Talvez por isso o jovem fascinado por um artista complexo
dê lugar, na reprodução de suas
lembranças e notas, a uma espécie de discípulo quase religioso, que vê naquele com
quem fala um oráculo (vegetariano, ascético, justo, elevado)
a proferir verdades bombásticas, muitas das quais de fazer
inveja a qualquer bom livro de
auto-ajuda.
Cito uma: "Os cumes das
montanhas se vêem uns aos
outros. Os vales e as planícies
que estão sob a sua sombra, ao
contrário, nada sabem uns dos
outros, embora vivam em geral
no mesmo nível".
Basta comparar essas "sentenças" com qualquer narrativa de Kafka, das mais simples
às mais enigmáticas, para perceber que a distância que as separa é ainda maior do que a
longa jornada até a próxima aldeia: "Meu avô costumava dizer: "A vida é espantosamente
curta. Para mim ela agora se
contrai tanto na lembrança que
eu por exemplo quase não
compreendo como um jovem
pode resolver ir a cavalo à próxima aldeia sem temer que
-totalmente descontados os
incidentes desditosos- até o
tempo de uma vida comum que
transcorre feliz não seja nem
de longe suficiente para uma
cavalgada como essa'". ("A Próxima Aldeia", trad. Modesto
Carone).
Isso para não falar no projeto
-que reforçava, diga-se de passagem, o que muitos críticos
importantes vinham dizendo
de modo exagerado- de transformar o escritor em um profeta que previra todos os horrores do Holocausto.

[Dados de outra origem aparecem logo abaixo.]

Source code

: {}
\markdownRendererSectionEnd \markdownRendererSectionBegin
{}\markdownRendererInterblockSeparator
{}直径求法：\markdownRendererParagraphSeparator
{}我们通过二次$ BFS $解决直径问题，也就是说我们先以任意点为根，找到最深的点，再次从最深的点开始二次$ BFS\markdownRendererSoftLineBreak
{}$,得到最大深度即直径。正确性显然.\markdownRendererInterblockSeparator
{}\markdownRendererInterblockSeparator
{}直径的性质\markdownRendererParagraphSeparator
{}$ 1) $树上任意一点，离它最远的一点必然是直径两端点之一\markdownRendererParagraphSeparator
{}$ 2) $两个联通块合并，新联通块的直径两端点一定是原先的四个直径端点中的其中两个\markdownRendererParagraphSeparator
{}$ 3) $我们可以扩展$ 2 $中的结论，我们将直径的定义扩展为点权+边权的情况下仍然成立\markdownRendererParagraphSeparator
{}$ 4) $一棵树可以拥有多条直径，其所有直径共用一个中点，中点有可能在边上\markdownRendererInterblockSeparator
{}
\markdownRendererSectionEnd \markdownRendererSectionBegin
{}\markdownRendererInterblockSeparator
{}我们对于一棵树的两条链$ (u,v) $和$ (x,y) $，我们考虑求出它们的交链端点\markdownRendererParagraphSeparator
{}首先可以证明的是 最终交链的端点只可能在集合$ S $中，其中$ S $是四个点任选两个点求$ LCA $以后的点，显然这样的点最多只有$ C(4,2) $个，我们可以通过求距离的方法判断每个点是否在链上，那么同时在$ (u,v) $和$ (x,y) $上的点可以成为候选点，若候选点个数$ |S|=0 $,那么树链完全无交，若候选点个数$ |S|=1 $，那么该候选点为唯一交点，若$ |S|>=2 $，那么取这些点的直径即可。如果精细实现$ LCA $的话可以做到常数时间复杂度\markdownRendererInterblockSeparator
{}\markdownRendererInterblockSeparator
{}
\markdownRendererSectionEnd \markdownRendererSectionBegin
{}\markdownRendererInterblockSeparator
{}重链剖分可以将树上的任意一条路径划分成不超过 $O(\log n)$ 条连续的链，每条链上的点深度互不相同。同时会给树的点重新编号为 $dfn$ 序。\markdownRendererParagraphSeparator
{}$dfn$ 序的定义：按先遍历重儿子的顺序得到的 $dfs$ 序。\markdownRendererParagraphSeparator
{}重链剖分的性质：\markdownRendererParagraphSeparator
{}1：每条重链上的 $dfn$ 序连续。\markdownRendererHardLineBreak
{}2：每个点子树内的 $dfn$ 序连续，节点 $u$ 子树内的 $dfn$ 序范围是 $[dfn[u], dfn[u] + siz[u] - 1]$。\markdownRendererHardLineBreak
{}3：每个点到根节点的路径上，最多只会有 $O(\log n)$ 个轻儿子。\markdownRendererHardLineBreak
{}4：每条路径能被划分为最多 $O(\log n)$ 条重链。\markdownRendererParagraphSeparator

Sobre essa questão, os interessados podem conferir o bom
-e também exagerado- "Kafka as Holocaust Prophet - A
Dissenting View" [Kafka como
Profeta do Holocausto - Uma
Voz Discordante], em "Admitting the Holocaust", de Lawrence Langer).
Como diz Janouch, "talvez
aquilo que o sr. escreve, em
meio ao atual "cine dos cegos",
seja simplesmente um espelho
de amanhã". Ao que este Kafka
que ele construiu, páginas depois, acrescentaria: "O escritor
tem por tarefa dar acesso à vida
infinita o que é isolado e mortal
e à necessidade da lei o que é
contingente. Ele tem uma tarefa profética".
Trata-se, enfim, de um livro
escrito por devoção (não por
vaidade, como tantos), mas que
teve, no seu autor, alguém incapaz de chegar perto da altura
(ou seria da distância?) do personagem que quis retratar.
ADRIANO SCHWARTZ leciona literatura na Escola de Artes, Ciências e Humanidades da USP.